CRISPR-Cas9 pour l’édition de génome et l’étude des gènes du phage virulent p2
Par Marie-Laurence Lemay
Sous la direction du Professeur Sylvain Moineau
Les bactériophages (ou phages) sont les entités biologiques les plus abondantes sur Terre. Dans
l’industrie laitière, ils compromettent le processus de transformation du lait et occasionnent des
pertes de ressources et de qualité. Naturellement présents dans le lait et résistants à la
pasteurisation, les phages peuvent infecter et lyser les souches bactériennes soigneusement
sélectionnées.
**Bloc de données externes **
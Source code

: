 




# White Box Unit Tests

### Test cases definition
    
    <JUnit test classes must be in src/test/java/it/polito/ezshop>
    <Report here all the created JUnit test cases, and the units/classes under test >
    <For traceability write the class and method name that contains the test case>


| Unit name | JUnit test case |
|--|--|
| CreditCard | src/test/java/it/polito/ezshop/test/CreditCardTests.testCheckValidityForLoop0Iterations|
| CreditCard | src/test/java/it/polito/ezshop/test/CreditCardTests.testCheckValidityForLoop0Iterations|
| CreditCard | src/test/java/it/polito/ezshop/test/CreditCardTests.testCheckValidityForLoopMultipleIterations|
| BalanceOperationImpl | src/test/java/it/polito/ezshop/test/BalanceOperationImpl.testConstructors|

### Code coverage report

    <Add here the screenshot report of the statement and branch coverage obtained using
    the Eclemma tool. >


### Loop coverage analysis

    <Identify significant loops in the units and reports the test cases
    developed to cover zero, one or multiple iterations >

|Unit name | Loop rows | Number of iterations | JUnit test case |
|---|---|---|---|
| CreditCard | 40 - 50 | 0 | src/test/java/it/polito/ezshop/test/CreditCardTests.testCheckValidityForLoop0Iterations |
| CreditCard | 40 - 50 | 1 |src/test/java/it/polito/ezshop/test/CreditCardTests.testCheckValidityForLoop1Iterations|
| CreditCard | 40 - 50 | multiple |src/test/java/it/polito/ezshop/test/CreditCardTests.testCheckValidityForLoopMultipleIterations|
Lactococcus lactis est l’espèce bactérienne la plus utilisée pour la production de
fromages et elle est susceptible à l’infection par des phages. Parmi les nombreux phages virulents
de lactocoques, ceux appartenant au groupe sk1-like sont les plus problématiques dans l’industrie
laitière. Le phage p2 est le virus modèle de ce groupe. Étonnamment, près de la moitié des ses
gènes, soit une vingtaine, codent pour des protéines aux fonctions encore inconnues. Une des
raisons pour ce manque de connaissances était l’absence d’un outil pour la modification
génomique des phages virulents. L'étude des phages strictement virulents représente un défi de
taille puisque leur génome passe peu de temps dans la cellule bactérienne. Or, l'édition de leur
génome est restreinte à un cycle infectieux.
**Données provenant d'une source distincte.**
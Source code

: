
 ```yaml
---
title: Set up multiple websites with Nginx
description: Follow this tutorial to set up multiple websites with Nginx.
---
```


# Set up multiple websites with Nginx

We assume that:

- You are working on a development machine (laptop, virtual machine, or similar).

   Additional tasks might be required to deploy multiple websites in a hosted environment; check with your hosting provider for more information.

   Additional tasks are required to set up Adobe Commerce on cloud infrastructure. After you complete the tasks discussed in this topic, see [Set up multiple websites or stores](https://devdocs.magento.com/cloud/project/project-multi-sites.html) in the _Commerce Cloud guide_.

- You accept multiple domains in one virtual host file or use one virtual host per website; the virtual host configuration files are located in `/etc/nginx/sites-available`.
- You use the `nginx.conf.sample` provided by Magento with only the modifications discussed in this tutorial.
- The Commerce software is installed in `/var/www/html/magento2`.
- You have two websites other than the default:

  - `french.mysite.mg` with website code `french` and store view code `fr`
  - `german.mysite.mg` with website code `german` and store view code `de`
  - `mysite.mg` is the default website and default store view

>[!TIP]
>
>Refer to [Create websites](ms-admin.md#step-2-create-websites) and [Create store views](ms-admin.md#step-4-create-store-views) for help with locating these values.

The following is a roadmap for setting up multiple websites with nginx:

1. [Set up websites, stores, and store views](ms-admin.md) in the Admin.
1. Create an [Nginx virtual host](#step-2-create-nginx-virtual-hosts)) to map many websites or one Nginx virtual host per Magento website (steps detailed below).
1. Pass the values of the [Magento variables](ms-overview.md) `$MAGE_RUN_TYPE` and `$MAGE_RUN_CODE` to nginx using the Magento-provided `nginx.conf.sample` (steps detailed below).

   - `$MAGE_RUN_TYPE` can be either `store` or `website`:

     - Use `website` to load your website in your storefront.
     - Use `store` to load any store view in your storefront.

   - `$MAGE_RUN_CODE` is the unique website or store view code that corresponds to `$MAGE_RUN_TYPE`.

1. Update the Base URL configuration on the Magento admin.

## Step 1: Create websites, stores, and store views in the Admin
CRISPR-Cas est un système naturel de défense bactérien contre les infections virales. Le
mécanisme a été récemment adapté avec succès pour l'édition de génome d'une variété
d'organismes. Brièvement, il est constitué d'un ARN qui porte une séquence d'une vingtaine de
nucléotides identique à l'ADN envahisseur. Cet ARN guide forme un complexe avec la nucléase
Cas9, une protéine qui clive l'ADN. Lorsque le complexe rencontre sa séquence cible par
appariement des bases, l'ADN subit une coupure double-brin franche. La puissance de l'outil
réside dans le fait que la séquence de l'ARN peut facilement être modifiée afin de cibler n'importe
quelle séquence. La coupure double-brin ainsi générée peut ensuite être réparée par la machinerie
moléculaire de la cellule. En fournissant un gabarit de recombinaison homologue, nous pouvons
contraindre la cellule à réparer le bris de manière à remplacer le gène sauvage par une version
mutée, délétée ou marquée de celui-ci.
L’objectif principal de ce projet était de développer un outil d’édition génomique basé sur le
système CRISPR-Cas9 afin d’étudier le phage virulent p2. Le système CRISPR-Cas9 de
Streptococcus pyogenes a donc été cloné sur un plasmide et introduit dans la souche hôte L. lactis
MG1363, naturellement dépourvue de ce système. Ce plasmide a aussi été construit pour
produire un ARN ciblant un gène d’intérêt du phage p2, et ainsi conférer une résistance contre ce
phage. Sur un second plasmide, un gabarit de recombinaison portant un gène délété d'intérêt a été
cloné. La délétion a été choisie pour permettre aux phages d'échapper au système de défense
CRISPR-Cas9 puisque la recombinaison avec ce plasmide enlève la séquence cible. Les bactéries
portant les deux plasmides ont été infectées avec le phage p2. Seulement des phages ayant
recombinés se sont propagés sur cette souche. Le génome des phages mutants a été séquencé
pour confirmer la mutation attendue. Jusqu'à présent, deux gènes non-essentiels du phage p2 ont
été inactivés. Le système est maintenant fonctionnel pour passer à l'inactivation, la mutation et le
marquage de chacun des gènes/protéines d'intérêt. Cet outil nous permettra d'étudier l'impact de
ces inactivations et mutations sur la multiplication des phages et sur les bactéries infectées
incluant l'impact sur leurs protéomes et leurs réseaux d’interactions protéiques.